Seit Donnerstag berät sich in Erfurt die Landessynode, das Kirchenparlament. Am heutigen Sitzungstag wird es auch um die Frage gehen, wie viel die Gläubigen ihren Geistlichen abverlangen können. Auf dem Tisch liegt ein Kirchengesetz, das die Ruhestandsgrenze für die Pfarrer zwischen Salzwedel und dem thüringischen Sonneberg um zwei Jahre anhebt. Die Regelung gilt für alle Geburtsjahrgänge ab 1964. Für die Älteren sind Zwischenstufen vorgesehen. Es ist der gleiche Einschnitt, den die Große Koalition im Bundestag für die gesetzliche Rentenversicherung bereits 2007 beschlossen hat - und der bis heute herzlich unpopulär ist.
Bei den Pfarrern ist die Stimmung nicht anders. Selbst die Bibel vermag da keinen rechten Trost zu spenden. "Unser Leben währet siebenzig Jahr und wenn es hoch kommt, so sind es achtzig Jahr, und wenn es köstlich gewesen ist, so ist es Mühe und Arbeit gewesen", heißt es in Psalm 90. Mühe und Arbeit jedenfalls haben in den vergangenen Jahren deutlich zugenommen.
Mancher Pfarrer betreut heute ein Gebiet, in dem früher zwei oder drei Kollegen ihren Dienst verrichtet haben. "Köstlich" finden das viele schon lange nicht mehr. "Die Pfarrer sind permanent überlastet", warnt Martin Michaelis, Vorsitzender der mitteldeutschen Pfarrvertretung. Diese hat sich gegen die längere Lebensarbeitszeit ausgesprochen.
Die größten Pfarrbezirke gibt es im Kirchenkreis Salzwedel, mancher Geistliche betreut dort 20 Kirchen. Neben Gottesdiensten, Beratungen im Gemeindekirchenrat, Seelsorgebesuchen sind es vor allem die sogenannten Kasualien, die viel Zeit kosten: Taufen, Trauungen und - gerade jetzt im Herbst - Beerdigungen.
Die katholischen Brüder arbeiten sogar bis 70
"Wenn Gemeindeglieder schwere familiäre Belastungen erleben, dann muss man als Pfarrer Zeit haben", sagt Michaelis. Geregelte Arbeitszeiten gibt es nicht, die Gefahr der Überlastung ist groß.
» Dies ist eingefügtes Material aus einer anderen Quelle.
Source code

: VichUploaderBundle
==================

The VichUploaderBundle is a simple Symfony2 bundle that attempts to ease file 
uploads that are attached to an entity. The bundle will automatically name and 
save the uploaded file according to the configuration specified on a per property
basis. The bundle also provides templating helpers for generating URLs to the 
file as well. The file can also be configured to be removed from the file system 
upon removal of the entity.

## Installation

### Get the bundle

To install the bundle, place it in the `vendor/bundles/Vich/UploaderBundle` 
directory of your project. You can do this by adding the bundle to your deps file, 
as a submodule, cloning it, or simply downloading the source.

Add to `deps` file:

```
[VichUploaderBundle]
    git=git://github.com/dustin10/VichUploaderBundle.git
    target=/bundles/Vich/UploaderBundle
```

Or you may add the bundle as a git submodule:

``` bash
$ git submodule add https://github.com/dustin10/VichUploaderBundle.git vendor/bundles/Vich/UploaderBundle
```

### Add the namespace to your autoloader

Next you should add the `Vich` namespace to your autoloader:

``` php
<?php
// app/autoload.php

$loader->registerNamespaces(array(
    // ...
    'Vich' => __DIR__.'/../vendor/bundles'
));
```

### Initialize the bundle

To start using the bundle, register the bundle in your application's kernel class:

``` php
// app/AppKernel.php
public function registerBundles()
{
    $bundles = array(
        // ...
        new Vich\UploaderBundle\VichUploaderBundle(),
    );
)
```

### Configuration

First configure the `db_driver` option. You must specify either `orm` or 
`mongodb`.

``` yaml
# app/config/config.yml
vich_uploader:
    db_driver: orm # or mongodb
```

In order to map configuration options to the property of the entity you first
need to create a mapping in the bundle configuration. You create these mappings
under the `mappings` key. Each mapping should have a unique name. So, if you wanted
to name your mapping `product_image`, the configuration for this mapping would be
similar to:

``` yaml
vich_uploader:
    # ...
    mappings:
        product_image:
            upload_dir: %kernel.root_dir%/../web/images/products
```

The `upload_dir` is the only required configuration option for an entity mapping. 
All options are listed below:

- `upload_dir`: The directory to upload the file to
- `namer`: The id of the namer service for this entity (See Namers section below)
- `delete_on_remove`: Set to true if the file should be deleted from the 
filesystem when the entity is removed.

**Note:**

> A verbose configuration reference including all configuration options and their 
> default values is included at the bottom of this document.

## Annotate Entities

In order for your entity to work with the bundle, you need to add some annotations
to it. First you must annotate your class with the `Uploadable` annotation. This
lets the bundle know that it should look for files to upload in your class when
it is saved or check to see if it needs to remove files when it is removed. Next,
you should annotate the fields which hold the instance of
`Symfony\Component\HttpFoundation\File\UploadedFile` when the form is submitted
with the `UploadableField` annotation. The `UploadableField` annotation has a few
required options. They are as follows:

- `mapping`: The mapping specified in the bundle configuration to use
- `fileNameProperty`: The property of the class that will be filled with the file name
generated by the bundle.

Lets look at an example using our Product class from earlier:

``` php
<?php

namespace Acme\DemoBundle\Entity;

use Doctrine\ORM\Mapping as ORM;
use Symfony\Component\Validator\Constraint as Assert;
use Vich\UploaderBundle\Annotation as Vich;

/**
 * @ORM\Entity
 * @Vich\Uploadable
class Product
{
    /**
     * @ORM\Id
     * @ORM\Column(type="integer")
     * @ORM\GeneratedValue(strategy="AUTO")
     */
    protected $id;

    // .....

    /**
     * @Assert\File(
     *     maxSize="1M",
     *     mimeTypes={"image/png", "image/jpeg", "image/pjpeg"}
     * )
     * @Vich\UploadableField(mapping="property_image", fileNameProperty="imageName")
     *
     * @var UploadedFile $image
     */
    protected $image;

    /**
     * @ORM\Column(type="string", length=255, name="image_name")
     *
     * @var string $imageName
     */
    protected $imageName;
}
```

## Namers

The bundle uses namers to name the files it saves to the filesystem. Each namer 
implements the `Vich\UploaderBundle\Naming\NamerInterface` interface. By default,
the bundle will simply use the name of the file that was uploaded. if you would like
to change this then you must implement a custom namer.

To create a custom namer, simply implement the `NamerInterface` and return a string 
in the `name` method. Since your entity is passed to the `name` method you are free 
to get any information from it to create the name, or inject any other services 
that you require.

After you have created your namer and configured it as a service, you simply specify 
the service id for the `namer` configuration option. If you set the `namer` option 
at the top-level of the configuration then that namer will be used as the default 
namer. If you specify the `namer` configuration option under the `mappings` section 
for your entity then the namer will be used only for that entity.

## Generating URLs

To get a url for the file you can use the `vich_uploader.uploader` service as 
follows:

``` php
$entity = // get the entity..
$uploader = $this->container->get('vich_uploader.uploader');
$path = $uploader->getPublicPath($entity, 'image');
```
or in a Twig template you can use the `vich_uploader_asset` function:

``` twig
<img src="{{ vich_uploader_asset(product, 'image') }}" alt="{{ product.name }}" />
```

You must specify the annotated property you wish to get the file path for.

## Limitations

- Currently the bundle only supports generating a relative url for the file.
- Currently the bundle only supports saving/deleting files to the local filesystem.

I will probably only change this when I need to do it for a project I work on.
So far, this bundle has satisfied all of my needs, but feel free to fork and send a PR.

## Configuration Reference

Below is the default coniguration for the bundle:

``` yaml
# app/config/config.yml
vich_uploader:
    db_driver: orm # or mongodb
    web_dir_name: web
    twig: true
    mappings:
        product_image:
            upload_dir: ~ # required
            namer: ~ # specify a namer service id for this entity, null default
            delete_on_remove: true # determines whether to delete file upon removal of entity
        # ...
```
Das Kirchenamt, aus dem das Gesetz zur längeren Lebensarbeitszeit stammt, verweist hingegen auf den Mammon. Denn die Evangelische Kirche in Deutschland (EKD) hat den Ruhestand mit 67 längst beschlossen. Verabschiedet eine Landeskirche ihre Pfarrer bereits vorher, muss sie die Mehrkosten für die Pension selbst tragen. "Das Maß an Erschöpfung bei den Pfarrern ist sicher erheblich, aber aus finanziellen Gründen gibt es keine Alternative", sagt Michael Lehmann, Personaldezernent der EKM.
Voraussichtlich morgen werden die 58 Synodalen entscheiden. Beobachter gehen davon aus, dass der Einspruch der Pfarrer gewürdigt, aber überstimmt wird. Künftig würden dann Männer und Frauen, die auf die 70 zugehen, mit 13-Jährigen zur Konfirmandenfreizeit fahren. Dabei lag die Pensionierungsgrenze in Thüringen zuletzt noch bei 63 Jahren. Vorruhestandsregelungen gab es obendrein, um Personal abzubauen. Jetzt geht es in die entgegengesetzte Richtung.
Noch mehr verlangt die katholische Kirche von ihren Priestern: Nach kanonischem Recht dürfen sie erst mit 70 in den Ruhestand gehen, vorher nur mit ärztlichem Attest.
Das Kirchenamt der EKM grübelt unterdessen, wie es altgediente Pfarrer vor dem Burn-out bewahren kann. Details will Personaldezernent Lehmann noch nicht nennen. "Aber wir wissen, dass wir das Feuer, das in einem engagierten Pfarrer brennt, ab und zu neu anfachen müssen."
Bislang sind Theologen jenseits des 65. Lebensjahres vor allem an einem Termin im Einsatz: Heiligabend. Wenn auch die Kirchenfernen in die Christvespern drängen, wird jeder gebraucht, der noch die Kanzel erklimmen kann.